New Year, New Questions, New Possibilities

The Canadian industry has innovative producers pursuing the opportunities in the broader bioeconomy, writes Andrea Kent of the Canadian Renewable Fuels Association. Canada is well positioned to become a leader in advanced biofuels and bioproducts.
By Andrea Kent | February 12, 2015

Albert Einstein said, “to raise new questions, new possibilities, to regard old problems from a new angle, requires creative imagination and marks real advance in science.” Understanding the need for change is standard operating procedure for innovators like Einstein, and the ethanol industry is really no different.
If there is one way to describe the path of the Canadian renewable fuels industry today, it is through innovation, an evolution beyond traditional production methods, and products.
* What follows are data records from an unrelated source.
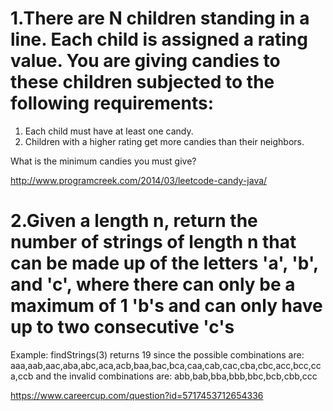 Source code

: # 1.There are N children standing in a line. Each child is assigned a rating value. You are giving candies to these children subjected to the following requirements:

1. Each child must have at least one candy.
2. Children with a higher rating get more candies than their neighbors.

What is the minimum candies you must give?

http://www.programcreek.com/2014/03/leetcode-candy-java/

# 2.Given a length n, return the number of strings of length n that can be made up of the letters 'a', 'b', and 'c', where there can only be a maximum of 1 'b's and can only have up to two consecutive 'c's 

Example: 
findStrings(3) returns 19 
since the possible combinations are: aaa,aab,aac,aba,abc,aca,acb,baa,bac,bca,caa,cab,cac,cba,cbc,acc,bcc,cca,ccb
and the invalid combinations are: 
abb,bab,bba,bbb,bbc,bcb,cbb,ccc

https://www.careercup.com/question?id=5717453712654336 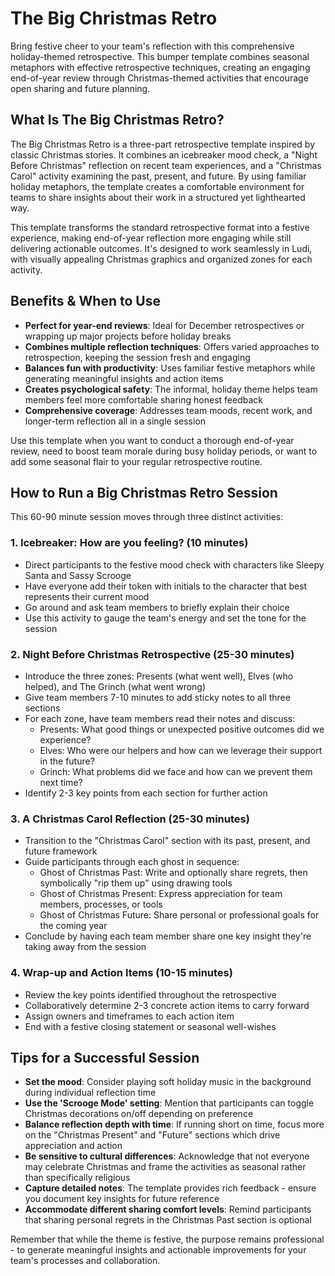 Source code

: # The Big Christmas Retro

Bring festive cheer to your team's reflection with this comprehensive holiday-themed retrospective. This bumper template combines seasonal metaphors with effective retrospective techniques, creating an engaging end-of-year review through Christmas-themed activities that encourage open sharing and future planning.

## What Is The Big Christmas Retro?

The Big Christmas Retro is a three-part retrospective template inspired by classic Christmas stories. It combines an icebreaker mood check, a "Night Before Christmas" reflection on recent team experiences, and a "Christmas Carol" activity examining the past, present, and future. By using familiar holiday metaphors, the template creates a comfortable environment for teams to share insights about their work in a structured yet lighthearted way.

This template transforms the standard retrospective format into a festive experience, making end-of-year reflection more engaging while still delivering actionable outcomes. It's designed to work seamlessly in Ludi, with visually appealing Christmas graphics and organized zones for each activity.

## Benefits & When to Use

- **Perfect for year-end reviews**: Ideal for December retrospectives or wrapping up major projects before holiday breaks
- **Combines multiple reflection techniques**: Offers varied approaches to retrospection, keeping the session fresh and engaging
- **Balances fun with productivity**: Uses familiar festive metaphors while generating meaningful insights and action items
- **Creates psychological safety**: The informal, holiday theme helps team members feel more comfortable sharing honest feedback
- **Comprehensive coverage**: Addresses team moods, recent work, and longer-term reflection all in a single session

Use this template when you want to conduct a thorough end-of-year review, need to boost team morale during busy holiday periods, or want to add some seasonal flair to your regular retrospective routine.

## How to Run a Big Christmas Retro Session

This 60-90 minute session moves through three distinct activities:

### 1. Icebreaker: How are you feeling? (10 minutes)

- Direct participants to the festive mood check with characters like Sleepy Santa and Sassy Scrooge
- Have everyone add their token with initials to the character that best represents their current mood
- Go around and ask team members to briefly explain their choice
- Use this activity to gauge the team's energy and set the tone for the session

### 2. Night Before Christmas Retrospective (25-30 minutes)

- Introduce the three zones: Presents (what went well), Elves (who helped), and The Grinch (what went wrong)
- Give team members 7-10 minutes to add sticky notes to all three sections
- For each zone, have team members read their notes and discuss:
  - Presents: What good things or unexpected positive outcomes did we experience?
  - Elves: Who were our helpers and how can we leverage their support in the future?
  - Grinch: What problems did we face and how can we prevent them next time?
- Identify 2-3 key points from each section for further action

### 3. A Christmas Carol Reflection (25-30 minutes)

- Transition to the "Christmas Carol" section with its past, present, and future framework
- Guide participants through each ghost in sequence:
  - Ghost of Christmas Past: Write and optionally share regrets, then symbolically "rip them up" using drawing tools
  - Ghost of Christmas Present: Express appreciation for team members, processes, or tools
  - Ghost of Christmas Future: Share personal or professional goals for the coming year
- Conclude by having each team member share one key insight they're taking away from the session

### 4. Wrap-up and Action Items (10-15 minutes)

- Review the key points identified throughout the retrospective
- Collaboratively determine 2-3 concrete action items to carry forward
- Assign owners and timeframes to each action item
- End with a festive closing statement or seasonal well-wishes

## Tips for a Successful Session

- **Set the mood**: Consider playing soft holiday music in the background during individual reflection time
- **Use the 'Scrooge Mode' setting**: Mention that participants can toggle Christmas decorations on/off depending on preference
- **Balance reflection depth with time**: If running short on time, focus more on the "Christmas Present" and "Future" sections which drive appreciation and action
- **Be sensitive to cultural differences**: Acknowledge that not everyone may celebrate Christmas and frame the activities as seasonal rather than specifically religious
- **Capture detailed notes**: The template provides rich feedback - ensure you document key insights for future reference
- **Accommodate different sharing comfort levels**: Remind participants that sharing personal regrets in the Christmas Past section is optional

Remember that while the theme is festive, the purpose remains professional - to generate meaningful insights and actionable improvements for your team's processes and collaboration.
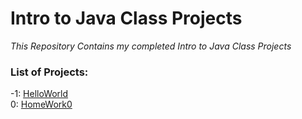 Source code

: # Intro to Java Class Projects
*This Repository Contains my completed Intro to Java Class Projects*


### List of Projects:
-1: [HelloWorld](https://github.com/rightbrainpapi/IntroToJavaClassProjects/tree/master/HelloWorld) <br>
 0: [HomeWork0](https://github.com/rightbrainpapi/IntroToJavaClassProjects/tree/master/HomeWork0) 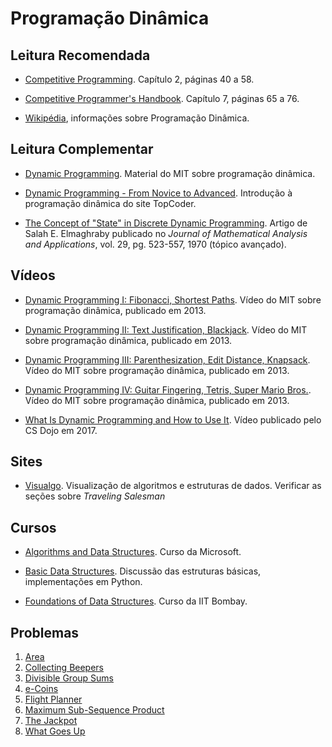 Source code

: Programação Dinâmica
====================

Leitura Recomendada
-------------------

- [Competitive Programming](https://cpbook.net/#CP1details). Capítulo 2, páginas 40 a 58.

- [Competitive Programmer's Handbook](https://cses.fi/book.html). Capítulo 7, páginas 65 a 76.

- [Wikipédia](https://en.wikipedia.org/wiki/Dynamic_programming), informações sobre Programação Dinâmica.

Leitura Complementar
--------------------

- [Dynamic Programming](http://web.mit.edu/15.053/www/AMP-Chapter-11.pdf). Material do MIT sobre programação dinâmica.

- [Dynamic Programming - From Novice to Advanced](https://www.topcoder.com/community/data-science/data-science-tutorials/dynamic-programming-from-novice-to-advanced/). Introdução à programação dinâmica do site TopCoder.

- [The Concept of "State" in Discrete Dynamic Programming](https://ac.els-cdn.com/0022247X70900661/1-s2.0-0022247X70900661-main.pdf?_tid=77fc804d-54a9-4fbe-88f6-2379b23bc4ba&acdnat=1528987152_7a6887d916c45d357abcc895281e1100). Artigo de Salah E. Elmaghraby publicado no _Journal of Mathematical 
Analysis and Applications_, vol. 29, pg. 523-557, 1970 (tópico avançado).

Vídeos
------

- [Dynamic Programming I: Fibonacci, Shortest Paths](https://www.youtube.com/watch?v=OQ5jsbhAv_M). Vídeo do MIT sobre programação dinâmica, publicado em 2013.

- [Dynamic Programming II: Text Justification, Blackjack](https://www.youtube.com/watch?v=ENyox7kNKeY). Vídeo do MIT sobre programação dinâmica, publicado em 2013.

- [Dynamic Programming III: Parenthesization, Edit Distance, Knapsack](https://www.youtube.com/watch?v=ocZMDMZwhCY). Vídeo do MIT sobre programação dinâmica, publicado em 2013.

- [Dynamic Programming IV: Guitar Fingering, Tetris, Super Mario Bros.](https://www.youtube.com/watch?v=tp4_UXaVyx8). Vídeo do MIT sobre programação dinâmica, publicado em 2013.

- [What Is Dynamic Programming and How to Use It](https://www.youtube.com/watch?v=vYquumk4nWw). Vídeo publicado pelo CS Dojo em 2017.

Sites
-----

- [Visualgo](https://visualgo.net/en). Visualização de algoritmos e estruturas de dados. Verificar as seções sobre _Traveling Salesman_

Cursos
------

- [Algorithms and Data Structures](https://www.edx.org/course/algorithms-data-structures-microsoft-dev285x-1). Curso da Microsoft.

- [Basic Data Structures](http://interactivepython.org/runestone/static/pythonds/BasicDS/toctree.html). Discussão das estruturas básicas, implementações em Python.

- [Foundations of Data Structures](https://www.edx.org/course/foundations-of-data-structures). Curso da IIT Bombay.

Problemas
---------

1. [Area](https://uva.onlinejudge.org/index.php?option=com_onlinejudge&Itemid=8&category=24&page=show_problem&problem=3102)
1. [Collecting Beepers](https://uva.onlinejudge.org/index.php?option=com_onlinejudge&Itemid=8&category=24&page=show_problem&problem=1437)
1. [Divisible Group Sums](https://uva.onlinejudge.org/index.php?option=com_onlinejudge&Itemid=8&category=24&page=show_problem&problem=1557)
1. [e-Coins](https://uva.onlinejudge.org/index.php?option=com_onlinejudge&Itemid=8&category=24&page=show_problem&problem=1247)
1. [Flight Planner](https://uva.onlinejudge.org/index.php?option=com_onlinejudge&Itemid=8&category=24&page=show_problem&problem=1278)
1. [Maximum Sub-Sequence Product](https://uva.onlinejudge.org/index.php?option=com_onlinejudge&Itemid=8&category=24&page=show_problem&problem=728)
1. [The Jackpot](https://uva.onlinejudge.org/index.php?option=com_onlinejudge&Itemid=8&category=24&page=show_problem&problem=1625)
1. [What Goes Up](https://uva.onlinejudge.org/index.php?option=com_onlinejudge&Itemid=8&category=24&page=show_problem&problem=422)
 
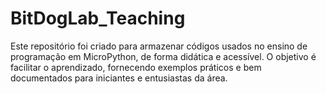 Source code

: # BitDogLab_Teaching

Este repositório foi criado para armazenar códigos usados no ensino de programação em MicroPython, de forma didática e acessível. O objetivo é facilitar o aprendizado, fornecendo exemplos práticos e bem documentados para iniciantes e entusiastas da área.
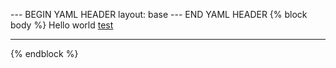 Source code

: --- BEGIN YAML HEADER
layout: base
--- END YAML HEADER
{% block body %}
Hello world [test](example.com)    

  
---    

{% endblock %}

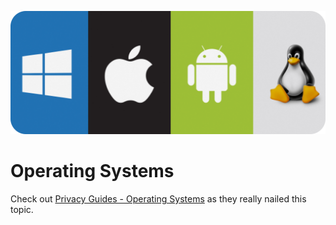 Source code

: ![Cover](../assets/os.png)

# Operating Systems

Check out [Privacy Guides - Operating Systems](https://www.privacyguides.org/en/os/) as they really nailed this topic. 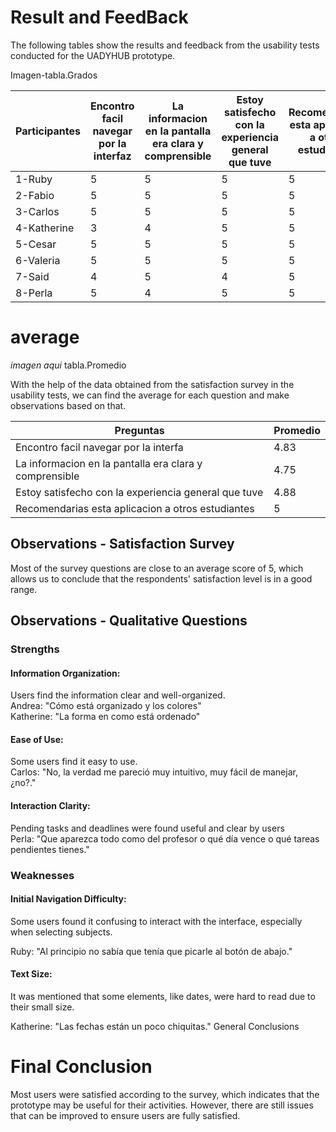 # Result and FeedBack

The following tables show the results and feedback from the usability tests conducted for the UADYHUB prototype.

Imagen-tabla.Grados

|  Participantes | Encontro facil navegar por la interfaz | La informacion en la pantalla era clara y comprensible|Estoy satisfecho con la experiencia general que tuve |Recomendarias esta aplicacion a otros estudiantes|
|----------------|----------------------------------------|-----------------------------|-----------|--|
|1-Ruby         |5   | 5                    |     5      | 5  ||
|2-Fabio       |5   | 5                    |     5      | 5  || 
|3-Carlos       |5   | 5                    |     5      | 5  ||
|4-Katherine    |3   | 4                    |     5      | 5  ||
|5-Cesar        |5   | 5                    |     5      | 5  ||
|6-Valeria      |5   | 5                    |     5      | 5  ||
|7-Said        |4   | 5                    |     4      | 5  ||
|8-Perla       |5   | 4                    |     5      | 5  ||

# average
*imagen aqui* tabla.Promedio

With the help of the data obtained from the satisfaction survey in the usability tests, we can find the average for each question and make observations based on that.

|Preguntas|Promedio|
|---------|--------|
|Encontro facil navegar por la interfa|4.83|
|La informacion en la pantalla era clara y comprensible|4.75|
|Estoy satisfecho con la experiencia general que tuve|4.88|
|Recomendarias esta aplicacion a otros estudiantes|5|


## Observations - Satisfaction Survey
Most of the survey questions are close to an average score of 5, which allows us to conclude that the respondents' satisfaction level is in a good range.

## Observations - Qualitative Questions
### Strengths

#### Information Organization:<br>

Users find the information clear and well-organized.<br>
Andrea: "Cómo está organizado y los colores"<br>
Katherine: "La forma en como está ordenado"<br>

#### Ease of Use:<br>
Some users find it easy to use.<br>
Carlos: "No, la verdad me pareció muy intuitivo, muy fácil de manejar, ¿no?."

#### Interaction Clarity:<br>
Pending tasks and deadlines were found useful and clear by users<br>
Perla: "Que aparezca todo como del profesor o qué día vence o qué tareas pendientes tienes."

### Weaknesses

#### Initial Navigation Difficulty:<br>
Some users found it confusing to interact with the interface, especially when selecting subjects.

Ruby: "Al principio no sabía que tenía que picarle al botón de abajo."
#### Text Size:
It was mentioned that some elements, like dates, were hard to read due to their small size.

Katherine: "Las fechas están un poco chiquitas."
General Conclusions

# Final Conclusion

Most users were satisfied according to the survey, which indicates that the prototype may be useful for their activities. However, there are still issues that can be improved to ensure users are fully satisfied.










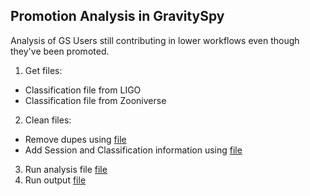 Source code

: ## Promotion Analysis in GravitySpy
Analysis of GS Users still contributing in lower workflows even though they've been promoted. 
 
1. Get files: 
 - Classification file from LIGO
 - Classification file from Zooniverse
2. Clean files: 
 - Remove dupes using [file](https://github.com/cjacks04/ZooData/blob/master/GravitySpy/Promotion/rm-dupes.py)
 - Add Session and Classification information using [file](https://github.com/cjacks04/ZooData/blob/master/GravitySpy/Promotion/AddSessClass.py)
3. Run analysis file [file](https://github.com/cjacks04/ZooData/blob/master/GravitySpy/Promotion/promotion-analysis.R)
4. Run output [file](https://github.com/cjacks04/ZooData/blob/master/GravitySpy/Promotion/promotion-analysis.Rmd)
The Canadian industry is rich with innovative producers looking at pursuing the opportunities in the broader bioeconomy. We are witnessing the emergence of diversified biorefineries, built on the existing renewable fuels platform, but able to commercialize a number of different bioproducts, using a variety of different feedstocks. With a natural abundance of biomass, Canada is well positioned to become a global leader in the development and production of advanced biofuels and bioproducts.

We have seen this happening across our industry already. Enerkem, in a partnership with the City of Edmonton and the Province of Alberta, recently designed and built the first industrial scale waste-to-biofuels facility in the world, now producing methanol from municipal solid waste with conversion to ethanol expected this year. This facility uses Enerkem’s proprietary thermochemical process, a technology that has received international attention, with partnerships for production facilities emerging in Europe and China.

GreenField Specialty Alcohols Inc., better known for distilleries producing corn-based ethanol and industrial alcohols, designed and built a biomass pretreatment system called the bazooka, capable of processing agricultural residues and woody biomass into pure streams of cellulose and hemicellulose sugars.

IGPC Ethanol Inc. is the first Canadian adopter of ICM’s fiber separation technology that fractionates the corn kernel at the front end of the fuel making process. This technology allows IGPC to take a fibrous portion of corn kernel and convert it into next-generation biofuels and next-generation bioproducts.
Enhancing the strong progress of the Canadian renewable fuels industry depends on ensuring the continuation of strong mandates, developing broader market access for producers, a fair valuation for greenhouse gas reductions, and building out infrastructure, ensuring Canadians have choice at the pumps.

These forward looking action items were a primary focus of the CRFA’s first annual Canadian Bioeconomy Conference.  While we addressed the needs of our existing renewable fuels producers, we also looked at the opportunities arising from where our industry is going, from biofuels to bioeconomy.

Like the U.S., we are all looking at the falling price of oil and what it means for the Canadian economy and our ethanol industry. Commodity prices for ethanol and corn, the fluctuating Canadian dollar, and a federal election on the horizon, all promise to make 2015 a dynamic year for Canadian producers and policy makers alike.

It also means that we will need to keep doing what we do best: innovate and adapt.